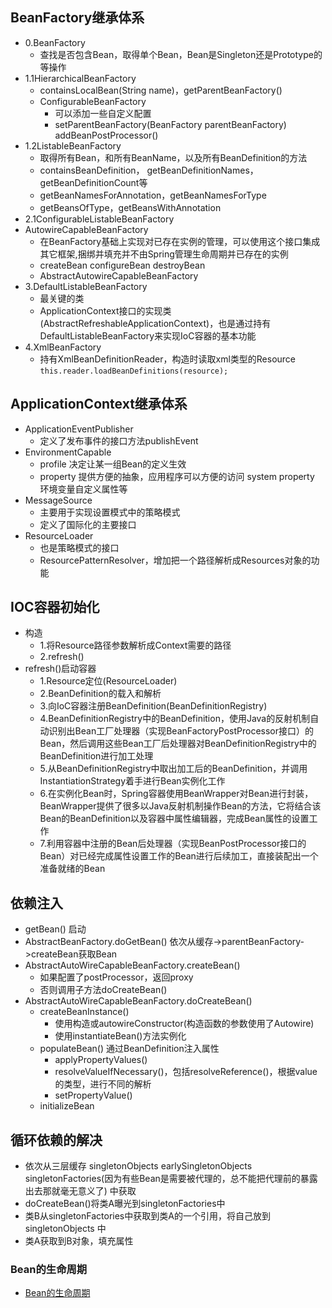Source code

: ## BeanFactory继承体系
- 0.BeanFactory
  - 查找是否包含Bean，取得单个Bean，Bean是Singleton还是Prototype的等操作
- 1.1HierarchicalBeanFactory
  - containsLocalBean(String name)，getParentBeanFactory()
  - ConfigurableBeanFactory
    - 可以添加一些自定义配置
    - setParentBeanFactory(BeanFactory parentBeanFactory) addBeanPostProcessor()
- 1.2ListableBeanFactory
  - 取得所有Bean，和所有BeanName，以及所有BeanDefinition的方法
  - containsBeanDefinition， getBeanDefinitionNames， getBeanDefinitionCount等
  - getBeanNamesForAnnotation，getBeanNamesForType
  - getBeansOfType，getBeansWithAnnotation
- 2.1ConfigurableListableBeanFactory
- AutowireCapableBeanFactory
  - 在BeanFactory基础上实现对已存在实例的管理，可以使用这个接口集成其它框架,捆绑并填充并不由Spring管理生命周期并已存在的实例
  - createBean configureBean destroyBean
  - AbstractAutowireCapableBeanFactory
- 3.DefaultListableBeanFactory
  - 最关键的类
  - ApplicationContext接口的实现类(AbstractRefreshableApplicationContext)，也是通过持有DefaultListableBeanFactory来实现IoC容器的基本功能
- 4.XmlBeanFactory
  - 持有XmlBeanDefinitionReader，构造时读取xml类型的Resource `this.reader.loadBeanDefinitions(resource);`
  
## ApplicationContext继承体系
- ApplicationEventPublisher
  - 定义了发布事件的接口方法publishEvent
- EnvironmentCapable
  - profile 决定让某一组Bean的定义生效
  - property 提供方便的抽象，应用程序可以方便的访问 system property 环境变量自定义属性等
- MessageSource
  - 主要用于实现设置模式中的策略模式
  - 定义了国际化的主要接口
- ResourceLoader
  - 也是策略模式的接口
  - ResourcePatternResolver，增加把一个路径解析成Resources对象的功能
  
## IOC容器初始化
- 构造
  - 1.将Resource路径参数解析成Context需要的路径
  - 2.refresh()
- refresh()启动容器
  - 1.Resource定位(ResourceLoader)
  - 2.BeanDefinition的载入和解析
  - 3.向IoC容器注册BeanDefinition(BeanDefinitionRegistry)
  - 4.BeanDefinitionRegistry中的BeanDefinition，使用Java的反射机制自动识别出Bean工厂处理器（实现BeanFactoryPostProcessor接口）的Bean，然后调用这些Bean工厂后处理器对BeanDefinitionRegistry中的BeanDefinition进行加工处理
  - 5.从BeanDefinitionRegistry中取出加工后的BeanDefinition，并调用InstantiationStrategy着手进行Bean实例化工作
  - 6.在实例化Bean时，Spring容器使用BeanWrapper对Bean进行封装，BeanWrapper提供了很多以Java反射机制操作Bean的方法，它将结合该Bean的BeanDefinition以及容器中属性编辑器，完成Bean属性的设置工作
  - 7.利用容器中注册的Bean后处理器（实现BeanPostProcessor接口的Bean）对已经完成属性设置工作的Bean进行后续加工，直接装配出一个准备就绪的Bean

## 依赖注入
- getBean() 启动
- AbstractBeanFactory.doGetBean() 依次从缓存->parentBeanFactory->createBean获取Bean
- AbstractAutoWireCapableBeanFactory.createBean()
  - 如果配置了postProcessor，返回proxy
  - 否则调用子方法doCreateBean()
- AbstractAutoWireCapableBeanFactory.doCreateBean()
  - createBeanInstance()
    - 使用构造或autowireConstructor(构造函数的参数使用了Autowire)
    - 使用instantiateBean()方法实例化
  - populateBean() 通过BeanDefinition注入属性
    - applyPropertyValues()
    - resolveValueIfNecessary()，包括resolveReference()，根据value的类型，进行不同的解析
    - setPropertyValue()
  - initializeBean
  
## 循环依赖的解决
- 依次从三层缓存 singletonObjects earlySingletonObjects singletonFactories(因为有些Bean是需要被代理的，总不能把代理前的暴露出去那就毫无意义了) 中获取
- doCreateBean()将类A曝光到singletonFactories中
- 类B从singletonFactories中获取到类A的一个引用，将自己放到 singletonObjects 中
- 类A获取到B对象，填充属性


### Bean的生命周期
- [Bean的生命周期](https://blog.csdn.net/hotdust/article/details/53485770)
····················
▶ Prompt: Copy out precisely the lines from the line with "- 4.XmlBeanFactory" to the line with "- createBeanInstance()" in the material above, including those two lines and omitting all the rest.

▶ Response:
- 4.XmlBeanFactory
  - 持有XmlBeanDefinitionReader，构造时读取xml类型的Resource `this.reader.loadBeanDefinitions(resource);`
  
## ApplicationContext继承体系
- ApplicationEventPublisher
  - 定义了发布事件的接口方法publishEvent
- EnvironmentCapable
  - profile 决定让某一组Bean的定义生效
  - property 提供方便的抽象，应用程序可以方便的访问 system property 环境变量自定义属性等
- MessageSource
  - 主要用于实现设置模式中的策略模式
  - 定义了国际化的主要接口
- ResourceLoader
  - 也是策略模式的接口
  - ResourcePatternResolver，增加把一个路径解析成Resources对象的功能
  
## IOC容器初始化
- 构造
  - 1.将Resource路径参数解析成Context需要的路径
  - 2.refresh()
- refresh()启动容器
  - 1.Resource定位(ResourceLoader)
  - 2.BeanDefinition的载入和解析
  - 3.向IoC容器注册BeanDefinition(BeanDefinitionRegistry)
  - 4.BeanDefinitionRegistry中的BeanDefinition，使用Java的反射机制自动识别出Bean工厂处理器（实现BeanFactoryPostProcessor接口）的Bean，然后调用这些Bean工厂后处理器对BeanDefinitionRegistry中的BeanDefinition进行加工处理
  - 5.从BeanDefinitionRegistry中取出加工后的BeanDefinition，并调用InstantiationStrategy着手进行Bean实例化工作
  - 6.在实例化Bean时，Spring容器使用BeanWrapper对Bean进行封装，BeanWrapper提供了很多以Java反射机制操作Bean的方法，它将结合该Bean的BeanDefinition以及容器中属性编辑器，完成Bean属性的设置工作
  - 7.利用容器中注册的Bean后处理器（实现BeanPostProcessor接口的Bean）对已经完成属性设置工作的Bean进行后续加工，直接装配出一个准备就绪的Bean

## 依赖注入
- getBean() 启动
- AbstractBeanFactory.doGetBean() 依次从缓存->parentBeanFactory->createBean获取Bean
- AbstractAutoWireCapableBeanFactory.createBean()
  - 如果配置了postProcessor，返回proxy
  - 否则调用子方法doCreateBean()
- AbstractAutoWireCapableBeanFactory.doCreateBean()
  - createBeanInstance()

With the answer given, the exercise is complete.